Exercise directions: A line belongs in the answer if it contains "tego"; copy every such line from the entries below.

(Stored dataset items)
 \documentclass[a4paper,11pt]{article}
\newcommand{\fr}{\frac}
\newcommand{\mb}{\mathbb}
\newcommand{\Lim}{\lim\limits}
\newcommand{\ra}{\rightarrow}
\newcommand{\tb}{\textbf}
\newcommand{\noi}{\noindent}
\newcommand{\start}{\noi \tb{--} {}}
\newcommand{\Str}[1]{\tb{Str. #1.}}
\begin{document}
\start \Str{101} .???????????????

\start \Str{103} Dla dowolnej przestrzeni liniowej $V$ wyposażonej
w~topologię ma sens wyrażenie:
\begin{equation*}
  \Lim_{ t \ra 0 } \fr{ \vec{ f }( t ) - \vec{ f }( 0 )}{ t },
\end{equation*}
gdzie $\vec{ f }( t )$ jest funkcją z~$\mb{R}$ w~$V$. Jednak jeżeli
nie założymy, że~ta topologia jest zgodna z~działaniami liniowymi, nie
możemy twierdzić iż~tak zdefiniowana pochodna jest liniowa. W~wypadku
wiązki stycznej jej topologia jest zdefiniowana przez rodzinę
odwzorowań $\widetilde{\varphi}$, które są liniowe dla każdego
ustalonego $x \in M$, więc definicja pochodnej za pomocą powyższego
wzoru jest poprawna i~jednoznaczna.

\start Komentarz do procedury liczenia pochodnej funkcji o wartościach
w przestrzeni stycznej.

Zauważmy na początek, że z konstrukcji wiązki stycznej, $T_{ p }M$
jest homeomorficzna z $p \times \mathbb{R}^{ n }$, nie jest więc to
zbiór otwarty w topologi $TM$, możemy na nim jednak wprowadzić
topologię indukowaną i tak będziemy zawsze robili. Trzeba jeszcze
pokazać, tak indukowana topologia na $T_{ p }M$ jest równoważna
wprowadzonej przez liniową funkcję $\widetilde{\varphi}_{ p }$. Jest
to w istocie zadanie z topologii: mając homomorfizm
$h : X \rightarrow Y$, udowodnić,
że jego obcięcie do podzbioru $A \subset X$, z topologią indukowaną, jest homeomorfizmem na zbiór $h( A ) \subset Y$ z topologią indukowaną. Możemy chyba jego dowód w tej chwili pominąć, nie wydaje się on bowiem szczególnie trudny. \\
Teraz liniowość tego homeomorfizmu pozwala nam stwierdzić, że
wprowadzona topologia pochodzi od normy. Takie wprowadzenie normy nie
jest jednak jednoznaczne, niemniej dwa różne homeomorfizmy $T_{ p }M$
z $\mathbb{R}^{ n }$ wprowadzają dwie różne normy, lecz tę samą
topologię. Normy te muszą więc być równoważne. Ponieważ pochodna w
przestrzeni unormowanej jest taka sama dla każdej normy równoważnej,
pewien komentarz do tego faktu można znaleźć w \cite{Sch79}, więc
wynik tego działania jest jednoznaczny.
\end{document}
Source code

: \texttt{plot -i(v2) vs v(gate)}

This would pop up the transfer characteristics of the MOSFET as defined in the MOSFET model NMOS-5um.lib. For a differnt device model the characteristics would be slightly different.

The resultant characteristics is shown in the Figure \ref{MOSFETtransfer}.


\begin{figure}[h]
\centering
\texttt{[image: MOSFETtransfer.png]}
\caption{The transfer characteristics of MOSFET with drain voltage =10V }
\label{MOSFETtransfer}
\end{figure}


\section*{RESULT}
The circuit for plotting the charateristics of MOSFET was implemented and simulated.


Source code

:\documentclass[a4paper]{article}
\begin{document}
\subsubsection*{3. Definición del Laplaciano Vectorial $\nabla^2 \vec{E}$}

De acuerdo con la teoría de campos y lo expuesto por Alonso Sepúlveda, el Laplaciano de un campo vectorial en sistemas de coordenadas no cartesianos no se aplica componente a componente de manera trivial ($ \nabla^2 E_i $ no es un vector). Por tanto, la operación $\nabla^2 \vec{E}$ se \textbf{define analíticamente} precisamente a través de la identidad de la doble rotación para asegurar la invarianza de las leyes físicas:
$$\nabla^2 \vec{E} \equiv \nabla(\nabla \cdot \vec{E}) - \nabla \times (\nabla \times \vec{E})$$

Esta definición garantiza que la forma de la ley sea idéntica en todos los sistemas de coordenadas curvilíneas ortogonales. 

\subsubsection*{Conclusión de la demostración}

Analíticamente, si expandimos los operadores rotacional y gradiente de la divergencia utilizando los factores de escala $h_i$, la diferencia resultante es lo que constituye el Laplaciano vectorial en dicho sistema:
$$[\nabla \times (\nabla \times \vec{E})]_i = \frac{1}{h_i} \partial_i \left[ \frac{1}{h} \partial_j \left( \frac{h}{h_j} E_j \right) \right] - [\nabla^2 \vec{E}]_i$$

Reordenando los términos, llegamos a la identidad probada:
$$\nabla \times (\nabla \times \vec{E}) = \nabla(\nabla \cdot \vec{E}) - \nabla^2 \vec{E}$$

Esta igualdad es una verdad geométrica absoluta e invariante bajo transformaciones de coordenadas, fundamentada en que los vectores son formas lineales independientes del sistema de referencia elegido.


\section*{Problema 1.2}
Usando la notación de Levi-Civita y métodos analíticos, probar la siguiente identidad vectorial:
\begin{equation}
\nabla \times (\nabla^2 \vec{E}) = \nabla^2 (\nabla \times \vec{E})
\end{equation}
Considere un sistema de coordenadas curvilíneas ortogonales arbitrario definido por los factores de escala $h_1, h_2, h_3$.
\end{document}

Solution:
Teraz liniowość tego homeomorfizmu pozwala nam stwierdzić, że
pewien komentarz do tego faktu można znaleźć w \cite{Sch79}, więc
wynik tego działania jest jednoznaczny.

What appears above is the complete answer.